Returns new sub-tree. Original tree is not changed, but operands in new tree still refer to the same hashes in the original.

Example:

my $filter = sub {
    my ($condition, $some) = @_;
    return 1 if $condition->{'operand'} eq $some;
    return 0;
};
my $new_tree = $parser->filter( $tree, $filter, $some );

See also solve

solve $tree $callback @rest

Solves a boolean expression represented by a $tree using provided $callback. The callback is called for operands and should return a boolean value (0 or 1 will work).

Any additional arguments (@rest) are passed all the time into the callback. See example below.

Functions matrixes:

A B AND OR
0 0 0   0
0 1 0   1
1 0 0   1
1 1 1   1

Whole branches of the tree can be skipped when result is obvious, for example:

1 OR  (...)
0 AND (...)

Returns result of the expression.

Example:

my $solver = sub {
    my ($condition, $some) = @_;
    return 1 if $condition->{'operand'} eq $some;
    return 0;
};
my $result = $parser->solve( $tree, $filter, $some );

See also filter.

fsolve $tree $callback @rest

Does in filter+solve in one go. Callback can return undef to filter out an operand, and a defined boolean value to be used in solve.

Any additional arguments (@rest) are passed all the time into the callback.

Returns boolean result of the equation or undef if all operands have been filtered.

See also filter and solve.

partial_solve $tree $callback @rest

Partially solve a $tree. Callback can return undef or a new expression and a defined boolean value to be used in solve.

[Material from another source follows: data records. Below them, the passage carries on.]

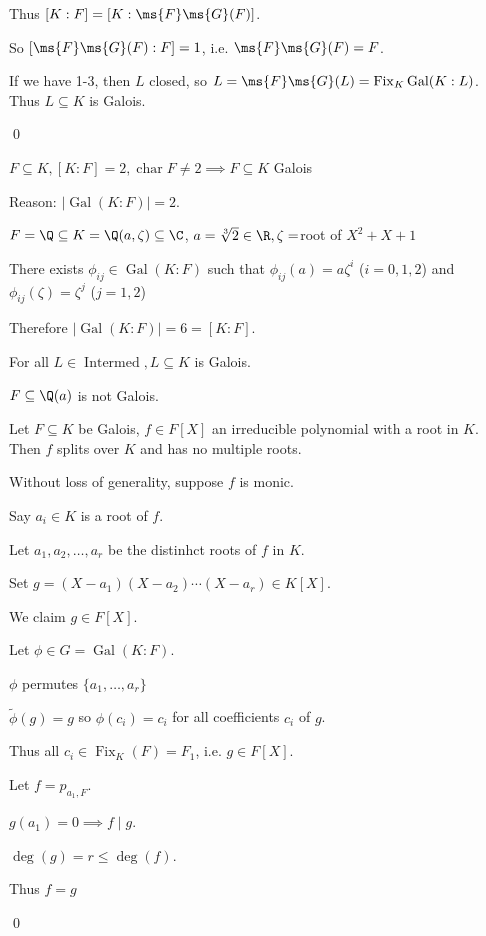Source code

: \documentclass[x11names,reqno,14pt]{extarticle}
\DeclareMathOperator{\Gal}{Gal}
\DeclareMathOperator{\Fix}{Fix}
\DeclareMathOperator{\Intermed}{Intermed}
\DeclareMathOperator{\Char}{char}
\begin{document}
Thus $[K:F] = [K:\ms{F}\ms{G}(F)]$. 

So $[\ms{F}\ms{G}(F):F] = 1$, i.e. $\ms{F}\ms{G}(F) = F$. 

If we have 1-3, then $L$ closed, so $L = \ms{F}\ms{G}(L) = \Fix_K\Gal(K:L)$. Thus $L \subseteq K$ is Galois.

\qed

\exm

$F \subseteq K, [K:F] = 2, \Char F \neq 2 \implies F \subseteq K$ Galois

Reason: $|\Gal(K:F)| = 2$. 

$F = \Q \subseteq K = \Q(a,\zeta)\subseteq\C$, $a = \sqrt[3]{2}\in\R,\zeta = $root of $X^2 + X + 1$

There exists $\phi_{ij}\in\Gal(K:F)$ such that $\phi_{ij}(a) = a\zeta^i$ ($i = 0, 1, 2$) and $\phi_{ij}(\zeta) = \zeta^j$ ($j = 1, 2$)

Therefore $|\Gal(K:F)| = 6 = [K:F]$. 

For all $L \in \Intermed, L \subseteq K$ is Galois. 

$F \subseteq \Q(a)$ is not Galois. 

\lem

Let $F \subseteq K$ be Galois, $f \in F[X]$ an irreducible polynomial with a root in $K$. Then $f$ splits over $K$ and has no multiple roots. 

\proof

Without loss of generality, suppose $f$ is monic. 

Say $a_i \in K$ is a root of $f$. 

Let $a_1, a_2, \dots, a_r$ be the distinhct roots of $f$ in $K$. 

Set $g = (X - a_1)(X - a_2)\cdots(X - a_r) \in K[X]$. 

We claim $g\in F[X]$. 

Let $\phi\in G = \Gal(K:F)$. 

$\phi$ permutes $\{a_1,\dots, a_r\}$

$\tilde{\phi}(g) = g$ so $\phi(c_i) = c_i$ for all coefficients $c_i$ of $g$. 

Thus all $c_i \in \Fix_K(F) = F_1$, i.e. $g\in F[X]$. 

Let $f = p_{a_1, F}$. 

$g(a_1) = 0 \implies f \mid g$. 

$\deg(g) = r \leq \deg (f)$. 

Thus $f = g$

\qed

\cor 
\end{document}
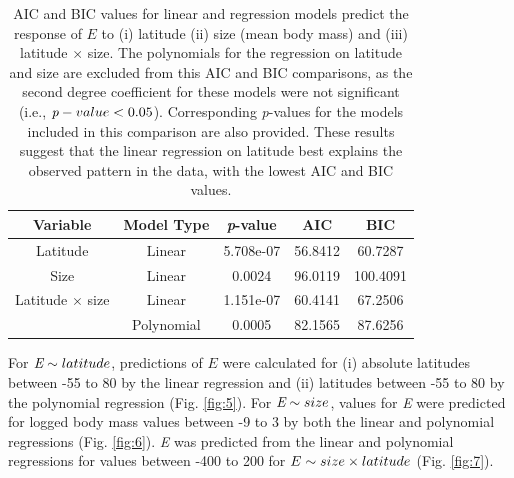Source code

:\documentclass[11pt]{article}
\begin{document}
\begin{flushleft}
\begin{table}[!htbp]
\centering
 \begin{tabular}{||c c c c c||} 
 \hline
 Variable & Model Type & \emph{p}-value & AIC & BIC \\ [0.5ex] 
 \hline\hline
 Latitude & Linear & 5.708e-07 & 56.8412 & 60.7287 \\ 
 Size & Linear & 0.0024 & 96.0119 & 100.4091 \\
 Latitude $\times$ size & Linear & 1.151e-07 & 60.4141 & 67.2506 \\ 
  & Polynomial & 0.0005 & 82.1565 & 87.6256 \\ [2ex] 
 \hline
 \end{tabular}
 \caption{\label{table:2} AIC and BIC values for linear and regression models predict the response of \emph{$E$} to (i) latitude (ii) size (mean body mass) and (iii) latitude $\times$ size. The polynomials for the regression on latitude and size are excluded from this AIC and BIC comparisons, as the second degree coefficient for these models were not significant (i.e., $\emph{p}-value < 0.05$). Corresponding \emph{p}-values for the models included in this comparison are also provided. These results suggest that the linear regression on latitude best explains the observed pattern in the data, with the lowest AIC and BIC values.}
\end{table}

For $\emph{E} \sim latitude$, predictions of \emph{$E$} were calculated for (i) absolute latitudes between -55 to 80 by the linear regression and (ii) latitudes between -55 to 80 by the polynomial regression (Fig. \ref{fig:5}). For $\emph{E} \sim size$, values for \emph{E} were predicted for logged body mass values between -9 to 3 by both the linear and polynomial regressions (Fig. \ref{fig:6}). \emph{E} was predicted from the linear and polynomial regressions for values between -400 to 200 for $\emph{$E$} \sim size \times latitude$ (Fig. \ref{fig:7}).
\linebreak 
\linebreak


\end{flushleft}
\end{document}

Returns either result or array reference with expression.

Any additional arguments (@rest) are passed all the time into the callback.

ALTERNATIVES

There are some alternative implementations available on the CPAN.

Search::QueryParser - similar purpose with several differences.
Another?

AUTHORS

Ruslan Zakirov <ruz@cpan.org>, Robert Spier <rspier@pobox.com>

COPYRIGHT

This program is free software; you can redistribute it and/or modify it under the same terms as Perl itself.